▶ DIRECTIONS FOR THIS TASK
Search the records for the word "como". Copy every line where it appears.

Saved data entries
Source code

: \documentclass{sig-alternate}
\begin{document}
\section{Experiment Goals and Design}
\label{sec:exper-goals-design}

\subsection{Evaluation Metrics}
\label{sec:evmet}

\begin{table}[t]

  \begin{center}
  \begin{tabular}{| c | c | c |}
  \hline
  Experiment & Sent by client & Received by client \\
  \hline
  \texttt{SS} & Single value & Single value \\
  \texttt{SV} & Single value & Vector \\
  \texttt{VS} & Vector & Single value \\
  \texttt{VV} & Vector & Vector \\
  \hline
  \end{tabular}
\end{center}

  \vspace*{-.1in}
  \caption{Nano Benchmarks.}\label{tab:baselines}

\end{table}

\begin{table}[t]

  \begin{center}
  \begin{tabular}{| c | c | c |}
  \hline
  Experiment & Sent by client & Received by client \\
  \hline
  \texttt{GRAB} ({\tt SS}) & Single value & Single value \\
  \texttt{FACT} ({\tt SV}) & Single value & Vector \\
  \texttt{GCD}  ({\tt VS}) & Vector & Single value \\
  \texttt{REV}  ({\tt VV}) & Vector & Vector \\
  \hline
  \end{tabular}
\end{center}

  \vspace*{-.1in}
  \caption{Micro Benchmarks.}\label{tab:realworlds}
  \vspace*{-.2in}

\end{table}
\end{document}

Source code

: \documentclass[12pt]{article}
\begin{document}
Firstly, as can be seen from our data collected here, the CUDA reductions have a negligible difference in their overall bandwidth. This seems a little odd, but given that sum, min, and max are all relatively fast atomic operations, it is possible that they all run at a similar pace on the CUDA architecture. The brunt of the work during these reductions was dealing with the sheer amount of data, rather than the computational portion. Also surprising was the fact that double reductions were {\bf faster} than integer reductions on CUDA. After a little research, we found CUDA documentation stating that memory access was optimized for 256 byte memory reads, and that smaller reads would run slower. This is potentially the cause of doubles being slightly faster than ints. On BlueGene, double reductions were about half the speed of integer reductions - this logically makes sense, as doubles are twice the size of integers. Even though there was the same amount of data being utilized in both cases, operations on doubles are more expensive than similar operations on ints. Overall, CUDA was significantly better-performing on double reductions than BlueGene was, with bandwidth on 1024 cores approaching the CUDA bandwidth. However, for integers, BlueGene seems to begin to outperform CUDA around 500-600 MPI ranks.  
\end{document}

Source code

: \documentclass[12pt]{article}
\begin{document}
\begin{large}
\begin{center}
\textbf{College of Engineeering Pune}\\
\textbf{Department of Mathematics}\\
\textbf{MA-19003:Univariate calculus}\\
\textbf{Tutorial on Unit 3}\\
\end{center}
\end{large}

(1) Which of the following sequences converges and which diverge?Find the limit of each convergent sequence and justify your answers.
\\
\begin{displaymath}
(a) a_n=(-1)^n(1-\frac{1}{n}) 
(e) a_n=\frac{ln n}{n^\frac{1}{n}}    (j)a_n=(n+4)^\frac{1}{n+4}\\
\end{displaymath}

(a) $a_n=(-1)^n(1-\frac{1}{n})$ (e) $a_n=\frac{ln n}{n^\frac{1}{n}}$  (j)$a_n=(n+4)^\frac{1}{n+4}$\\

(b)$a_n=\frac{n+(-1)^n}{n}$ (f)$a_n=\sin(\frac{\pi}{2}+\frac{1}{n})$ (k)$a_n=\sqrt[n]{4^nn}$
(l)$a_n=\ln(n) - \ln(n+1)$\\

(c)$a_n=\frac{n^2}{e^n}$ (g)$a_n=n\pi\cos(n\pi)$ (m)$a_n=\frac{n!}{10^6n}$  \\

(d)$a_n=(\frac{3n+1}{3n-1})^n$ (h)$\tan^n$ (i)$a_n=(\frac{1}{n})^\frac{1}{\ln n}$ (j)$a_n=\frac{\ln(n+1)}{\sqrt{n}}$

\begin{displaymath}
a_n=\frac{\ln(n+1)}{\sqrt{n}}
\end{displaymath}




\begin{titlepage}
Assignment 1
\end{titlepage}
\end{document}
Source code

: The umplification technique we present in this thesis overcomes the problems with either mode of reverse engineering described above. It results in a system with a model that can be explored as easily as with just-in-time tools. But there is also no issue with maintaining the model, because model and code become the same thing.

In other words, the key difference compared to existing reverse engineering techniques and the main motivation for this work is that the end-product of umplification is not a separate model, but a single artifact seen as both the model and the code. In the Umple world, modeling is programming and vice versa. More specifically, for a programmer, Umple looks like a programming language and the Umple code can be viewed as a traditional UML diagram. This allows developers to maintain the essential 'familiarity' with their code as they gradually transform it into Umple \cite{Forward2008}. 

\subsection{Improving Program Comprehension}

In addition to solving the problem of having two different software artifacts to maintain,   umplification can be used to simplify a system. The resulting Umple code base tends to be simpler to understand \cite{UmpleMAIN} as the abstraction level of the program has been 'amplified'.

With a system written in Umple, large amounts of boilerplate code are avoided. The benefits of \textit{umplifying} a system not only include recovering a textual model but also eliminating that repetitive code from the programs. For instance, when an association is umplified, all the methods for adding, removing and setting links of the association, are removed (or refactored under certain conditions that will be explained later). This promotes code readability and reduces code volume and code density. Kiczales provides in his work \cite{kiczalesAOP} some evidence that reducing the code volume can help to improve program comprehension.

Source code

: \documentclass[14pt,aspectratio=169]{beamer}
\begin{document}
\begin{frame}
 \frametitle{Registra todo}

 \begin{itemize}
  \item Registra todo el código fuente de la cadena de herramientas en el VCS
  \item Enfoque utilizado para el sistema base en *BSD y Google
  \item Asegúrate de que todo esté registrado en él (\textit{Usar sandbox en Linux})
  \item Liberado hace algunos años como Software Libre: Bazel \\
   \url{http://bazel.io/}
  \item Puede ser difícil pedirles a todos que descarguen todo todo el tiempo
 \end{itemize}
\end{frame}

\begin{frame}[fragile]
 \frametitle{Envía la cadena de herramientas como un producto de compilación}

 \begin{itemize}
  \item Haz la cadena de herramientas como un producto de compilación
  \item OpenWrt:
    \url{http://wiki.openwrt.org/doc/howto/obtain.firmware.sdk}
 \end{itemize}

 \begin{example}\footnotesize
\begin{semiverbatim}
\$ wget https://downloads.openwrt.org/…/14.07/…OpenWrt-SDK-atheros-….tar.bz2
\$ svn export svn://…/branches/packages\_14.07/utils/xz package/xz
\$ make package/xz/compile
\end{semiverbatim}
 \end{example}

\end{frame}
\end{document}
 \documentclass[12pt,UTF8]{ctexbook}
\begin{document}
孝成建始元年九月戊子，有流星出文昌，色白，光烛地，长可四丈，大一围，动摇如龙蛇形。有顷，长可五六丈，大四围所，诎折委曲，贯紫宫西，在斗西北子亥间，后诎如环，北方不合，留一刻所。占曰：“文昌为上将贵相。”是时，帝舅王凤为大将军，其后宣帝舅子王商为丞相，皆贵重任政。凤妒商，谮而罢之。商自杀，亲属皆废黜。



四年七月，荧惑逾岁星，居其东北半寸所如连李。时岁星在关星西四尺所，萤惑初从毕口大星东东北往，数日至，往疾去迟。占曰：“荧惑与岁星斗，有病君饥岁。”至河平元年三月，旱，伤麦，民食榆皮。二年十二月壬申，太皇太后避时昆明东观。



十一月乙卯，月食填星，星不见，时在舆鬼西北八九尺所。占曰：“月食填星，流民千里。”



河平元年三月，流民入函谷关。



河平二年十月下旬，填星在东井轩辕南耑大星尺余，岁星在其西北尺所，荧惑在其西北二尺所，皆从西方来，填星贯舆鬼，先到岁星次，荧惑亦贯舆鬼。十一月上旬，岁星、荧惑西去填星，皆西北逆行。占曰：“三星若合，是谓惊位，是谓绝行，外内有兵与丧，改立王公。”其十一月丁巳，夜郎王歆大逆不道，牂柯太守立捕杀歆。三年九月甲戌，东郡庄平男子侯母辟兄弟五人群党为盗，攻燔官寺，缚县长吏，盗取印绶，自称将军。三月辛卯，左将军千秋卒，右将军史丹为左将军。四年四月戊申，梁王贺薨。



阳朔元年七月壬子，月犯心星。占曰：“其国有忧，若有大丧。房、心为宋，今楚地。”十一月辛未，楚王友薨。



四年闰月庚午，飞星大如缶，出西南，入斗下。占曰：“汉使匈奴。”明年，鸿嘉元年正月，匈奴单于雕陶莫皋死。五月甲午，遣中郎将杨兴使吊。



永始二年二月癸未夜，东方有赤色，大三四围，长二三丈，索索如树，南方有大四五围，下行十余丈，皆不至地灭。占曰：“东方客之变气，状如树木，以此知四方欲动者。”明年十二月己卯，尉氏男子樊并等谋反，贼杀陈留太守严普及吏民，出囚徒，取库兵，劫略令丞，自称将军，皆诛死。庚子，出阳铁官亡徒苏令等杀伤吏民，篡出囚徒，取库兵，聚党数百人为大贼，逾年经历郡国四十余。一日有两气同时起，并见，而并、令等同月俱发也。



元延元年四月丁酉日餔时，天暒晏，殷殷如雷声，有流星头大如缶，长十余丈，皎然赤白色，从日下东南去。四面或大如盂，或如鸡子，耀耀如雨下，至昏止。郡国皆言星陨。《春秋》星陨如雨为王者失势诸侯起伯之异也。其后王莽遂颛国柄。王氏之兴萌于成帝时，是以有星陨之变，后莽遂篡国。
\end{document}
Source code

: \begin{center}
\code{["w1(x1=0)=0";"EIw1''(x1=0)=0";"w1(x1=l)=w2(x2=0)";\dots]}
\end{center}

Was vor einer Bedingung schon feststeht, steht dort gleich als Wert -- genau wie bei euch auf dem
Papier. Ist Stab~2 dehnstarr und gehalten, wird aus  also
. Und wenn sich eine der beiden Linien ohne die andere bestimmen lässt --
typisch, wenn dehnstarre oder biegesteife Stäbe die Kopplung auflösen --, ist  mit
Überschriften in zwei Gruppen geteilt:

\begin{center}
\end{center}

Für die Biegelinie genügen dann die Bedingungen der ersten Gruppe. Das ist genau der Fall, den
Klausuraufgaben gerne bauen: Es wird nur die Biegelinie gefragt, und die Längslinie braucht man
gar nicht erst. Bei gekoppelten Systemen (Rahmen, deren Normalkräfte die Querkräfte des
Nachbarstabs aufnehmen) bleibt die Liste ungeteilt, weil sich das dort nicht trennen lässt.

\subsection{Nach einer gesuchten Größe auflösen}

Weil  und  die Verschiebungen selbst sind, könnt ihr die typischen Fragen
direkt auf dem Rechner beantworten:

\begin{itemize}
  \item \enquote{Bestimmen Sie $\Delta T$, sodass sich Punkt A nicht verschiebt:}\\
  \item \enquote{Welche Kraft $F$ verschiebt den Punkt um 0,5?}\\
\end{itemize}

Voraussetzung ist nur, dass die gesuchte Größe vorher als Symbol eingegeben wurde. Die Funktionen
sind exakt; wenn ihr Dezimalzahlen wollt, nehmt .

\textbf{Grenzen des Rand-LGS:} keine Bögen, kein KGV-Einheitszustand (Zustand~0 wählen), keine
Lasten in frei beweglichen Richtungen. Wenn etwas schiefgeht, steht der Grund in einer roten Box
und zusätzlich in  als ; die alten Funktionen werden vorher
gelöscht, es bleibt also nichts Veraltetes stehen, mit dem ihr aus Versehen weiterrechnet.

▶ WRITTEN SOLUTION
  \item Liberado hace algunos años como Software Libre: Bazel \\
 \frametitle{Envía la cadena de herramientas como un producto de compilación}
  \item Haz la cadena de herramientas como un producto de compilación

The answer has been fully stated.